[Saved entries]

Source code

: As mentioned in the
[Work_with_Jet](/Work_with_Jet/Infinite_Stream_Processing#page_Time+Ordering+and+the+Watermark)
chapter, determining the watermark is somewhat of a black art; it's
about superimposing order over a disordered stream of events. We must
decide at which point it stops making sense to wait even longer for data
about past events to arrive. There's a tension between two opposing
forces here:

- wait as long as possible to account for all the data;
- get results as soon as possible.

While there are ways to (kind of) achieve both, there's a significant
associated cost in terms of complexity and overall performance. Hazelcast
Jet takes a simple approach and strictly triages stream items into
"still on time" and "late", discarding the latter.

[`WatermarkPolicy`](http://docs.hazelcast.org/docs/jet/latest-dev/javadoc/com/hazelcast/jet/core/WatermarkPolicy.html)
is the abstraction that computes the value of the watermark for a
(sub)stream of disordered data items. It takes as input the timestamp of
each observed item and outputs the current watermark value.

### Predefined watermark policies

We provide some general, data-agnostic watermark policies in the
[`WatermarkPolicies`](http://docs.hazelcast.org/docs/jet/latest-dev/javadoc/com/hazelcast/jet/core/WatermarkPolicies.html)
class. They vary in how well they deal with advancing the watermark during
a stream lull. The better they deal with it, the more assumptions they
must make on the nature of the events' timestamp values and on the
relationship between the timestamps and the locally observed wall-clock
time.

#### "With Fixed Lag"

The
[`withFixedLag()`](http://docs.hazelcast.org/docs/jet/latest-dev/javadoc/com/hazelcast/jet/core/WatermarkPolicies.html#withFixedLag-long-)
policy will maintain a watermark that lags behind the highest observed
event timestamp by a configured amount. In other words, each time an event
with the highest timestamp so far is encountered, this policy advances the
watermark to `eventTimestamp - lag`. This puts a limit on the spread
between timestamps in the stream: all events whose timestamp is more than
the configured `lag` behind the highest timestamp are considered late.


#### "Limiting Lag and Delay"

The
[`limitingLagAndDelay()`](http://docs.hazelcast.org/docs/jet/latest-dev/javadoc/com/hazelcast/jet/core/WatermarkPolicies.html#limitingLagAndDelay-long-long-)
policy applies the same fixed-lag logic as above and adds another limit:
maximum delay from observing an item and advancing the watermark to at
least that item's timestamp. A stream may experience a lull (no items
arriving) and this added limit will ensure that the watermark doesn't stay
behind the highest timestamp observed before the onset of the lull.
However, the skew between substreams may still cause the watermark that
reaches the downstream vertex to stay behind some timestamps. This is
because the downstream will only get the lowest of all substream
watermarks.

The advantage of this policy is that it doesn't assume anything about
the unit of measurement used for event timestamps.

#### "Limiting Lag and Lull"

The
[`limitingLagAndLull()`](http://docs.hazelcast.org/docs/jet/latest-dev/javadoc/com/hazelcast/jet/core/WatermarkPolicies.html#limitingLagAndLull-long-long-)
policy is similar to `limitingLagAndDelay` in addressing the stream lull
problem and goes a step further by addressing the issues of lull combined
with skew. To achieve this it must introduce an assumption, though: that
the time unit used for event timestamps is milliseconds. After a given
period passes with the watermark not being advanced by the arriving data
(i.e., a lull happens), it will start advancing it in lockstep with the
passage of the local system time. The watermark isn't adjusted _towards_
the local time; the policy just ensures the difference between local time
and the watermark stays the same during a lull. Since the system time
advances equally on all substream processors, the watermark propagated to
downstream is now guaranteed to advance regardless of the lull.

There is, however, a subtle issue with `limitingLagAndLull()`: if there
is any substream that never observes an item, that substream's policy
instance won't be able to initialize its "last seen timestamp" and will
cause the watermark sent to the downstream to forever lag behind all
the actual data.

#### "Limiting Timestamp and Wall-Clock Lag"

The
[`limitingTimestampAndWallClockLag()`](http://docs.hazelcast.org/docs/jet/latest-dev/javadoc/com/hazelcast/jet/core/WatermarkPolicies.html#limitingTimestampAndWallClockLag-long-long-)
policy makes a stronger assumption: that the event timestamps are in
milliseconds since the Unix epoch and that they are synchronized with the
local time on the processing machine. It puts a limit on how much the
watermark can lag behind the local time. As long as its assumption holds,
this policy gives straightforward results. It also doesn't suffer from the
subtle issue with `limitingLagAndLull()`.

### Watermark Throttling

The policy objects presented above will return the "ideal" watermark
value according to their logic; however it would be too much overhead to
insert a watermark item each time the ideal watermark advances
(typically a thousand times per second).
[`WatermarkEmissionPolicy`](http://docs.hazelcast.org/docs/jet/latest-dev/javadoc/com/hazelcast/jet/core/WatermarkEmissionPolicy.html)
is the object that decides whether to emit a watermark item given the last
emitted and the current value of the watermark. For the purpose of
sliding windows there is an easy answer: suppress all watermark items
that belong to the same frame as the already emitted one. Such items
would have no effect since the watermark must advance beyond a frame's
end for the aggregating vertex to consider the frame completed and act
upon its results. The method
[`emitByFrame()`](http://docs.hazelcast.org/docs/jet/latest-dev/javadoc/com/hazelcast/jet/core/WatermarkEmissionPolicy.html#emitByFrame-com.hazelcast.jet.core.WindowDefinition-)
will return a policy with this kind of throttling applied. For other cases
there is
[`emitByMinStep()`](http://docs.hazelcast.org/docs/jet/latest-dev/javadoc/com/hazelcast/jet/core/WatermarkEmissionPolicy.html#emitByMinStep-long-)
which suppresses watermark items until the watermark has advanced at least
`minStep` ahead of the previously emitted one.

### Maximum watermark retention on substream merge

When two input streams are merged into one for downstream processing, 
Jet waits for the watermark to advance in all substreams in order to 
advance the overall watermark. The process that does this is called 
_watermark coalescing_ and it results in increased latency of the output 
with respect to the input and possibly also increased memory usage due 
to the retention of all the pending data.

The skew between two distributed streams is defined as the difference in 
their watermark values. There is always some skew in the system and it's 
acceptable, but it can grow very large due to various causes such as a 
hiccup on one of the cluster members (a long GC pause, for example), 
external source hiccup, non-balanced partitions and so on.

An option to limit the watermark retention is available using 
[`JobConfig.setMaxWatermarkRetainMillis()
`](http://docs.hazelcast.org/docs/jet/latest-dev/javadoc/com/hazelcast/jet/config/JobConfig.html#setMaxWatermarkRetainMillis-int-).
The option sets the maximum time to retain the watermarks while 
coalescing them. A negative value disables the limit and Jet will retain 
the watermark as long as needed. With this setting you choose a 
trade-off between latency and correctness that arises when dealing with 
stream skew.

Assignment :: Supply the count of lines in the entries that contain the word "items", and nothing besides.

Solution to the problem :: 6